Navigating with Graph Representations for Fast and Scalable Decoding of Neural Language Models
This addresses a bottleneck in NLP for faster and more scalable decoding, though it is an incremental improvement on existing methods.
The paper tackles the high computational cost of neural language models' softmax layer by proposing Fast Graph Decoder (FGD), which reduces decoding time by an order of magnitude while maintaining close to baseline accuracy on translation and language modeling tasks.
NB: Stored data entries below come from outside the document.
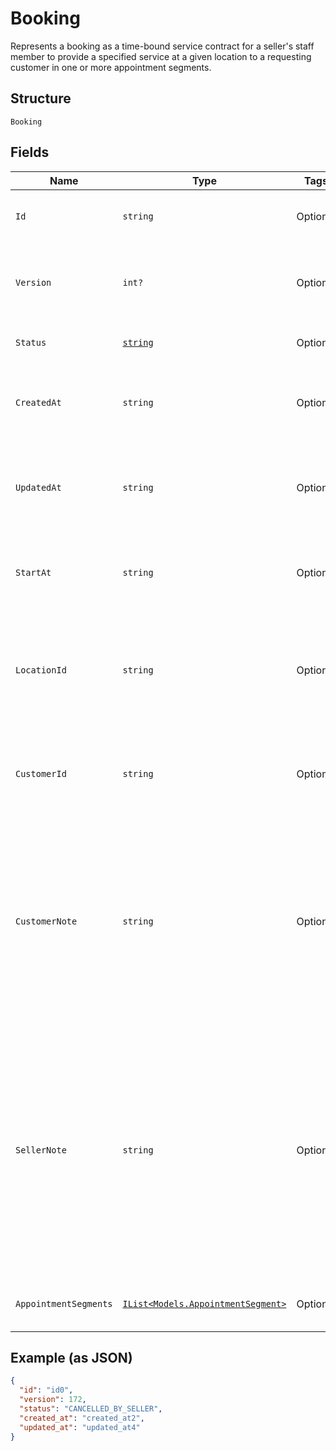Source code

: 
# Booking

Represents a booking as a time-bound service contract for a seller's staff member to provide a specified service
at a given location to a requesting customer in one or more appointment segments.

## Structure

`Booking`

## Fields

| Name | Type | Tags | Description |
|  --- | --- | --- | --- |
| `Id` | `string` | Optional | A unique ID of this object representing a booking. |
| `Version` | `int?` | Optional | The revision number for the booking used for optimistic concurrency. |
| `Status` | [`string`](/doc/models/booking-status.md) | Optional | Supported booking statuses. |
| `CreatedAt` | `string` | Optional | The timestamp specifying the creation time of this booking. |
| `UpdatedAt` | `string` | Optional | The timestamp specifying the most recent update time of this booking. |
| `StartAt` | `string` | Optional | The timestamp specifying the starting time of this booking. |
| `LocationId` | `string` | Optional | The ID of the [Location](#type-location) object representing the location where the booked service is provided. |
| `CustomerId` | `string` | Optional | The ID of the [Customer](#type-Customer) object representing the customer attending this booking |
| `CustomerNote` | `string` | Optional | The free-text field for the customer to supply notes about the booking. For example, the note can be preferences that cannot be expressed by supported attributes of a relevant [CatalogObject](#type-CatalogObject) instance. |
| `SellerNote` | `string` | Optional | The free-text field for the seller to supply notes about the booking. For example, the note can be preferences that cannot be expressed by supported attributes of a specific [CatalogObject](#type-CatalogObject) instance.<br>This field should not be visible to customers. |
| `AppointmentSegments` | [`IList<Models.AppointmentSegment>`](/doc/models/appointment-segment.md) | Optional | A list of appointment segments for this booking. |

## Example (as JSON)

```json
{
  "id": "id0",
  "version": 172,
  "status": "CANCELLED_BY_SELLER",
  "created_at": "created_at2",
  "updated_at": "updated_at4"
}
```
Neural language models (NLMs) have recently gained a renewed interest by achieving state-of-the-art performance across many natural language processing (NLP) tasks. However, NLMs are very computationally demanding largely due to the computational cost of the softmax layer over a large vocabulary. We observe that, in decoding of many NLP tasks, only the probabilities of the top-K hypotheses need to be calculated preciously and K is often much smaller than the vocabulary size. This paper proposes a novel softmax layer approximation algorithm, called Fast Graph Decoder (FGD), which quickly identifies, for a given context, a set of K words that are most likely to occur according to a NLM. We demonstrate that FGD reduces the decoding time by an order of magnitude while attaining close to the full softmax baseline accuracy on neural machine translation and language modeling tasks. We also prove the theoretical guarantee on the softmax approximation quality.